== Try it ==
Below is a set of records; print all of them exactly as written.

------------------------------

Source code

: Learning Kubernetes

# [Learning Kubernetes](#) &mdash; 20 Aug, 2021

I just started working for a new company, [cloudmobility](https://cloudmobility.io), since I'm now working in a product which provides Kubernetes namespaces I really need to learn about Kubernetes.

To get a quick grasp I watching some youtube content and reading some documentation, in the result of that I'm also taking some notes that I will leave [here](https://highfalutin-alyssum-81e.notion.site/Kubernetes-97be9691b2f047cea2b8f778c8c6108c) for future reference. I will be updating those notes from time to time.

------------------------------

== Solution to the exercise ==
Source code

: Learning Kubernetes

# [Learning Kubernetes](#) &mdash; 20 Aug, 2021

I just started working for a new company, [cloudmobility](https://cloudmobility.io), since I'm now working in a product which provides Kubernetes namespaces I really need to learn about Kubernetes.

To get a quick grasp I watching some youtube content and reading some documentation, in the result of that I'm also taking some notes that I will leave [here](https://highfalutin-alyssum-81e.notion.site/Kubernetes-97be9691b2f047cea2b8f778c8c6108c) for future reference. I will be updating those notes from time to time.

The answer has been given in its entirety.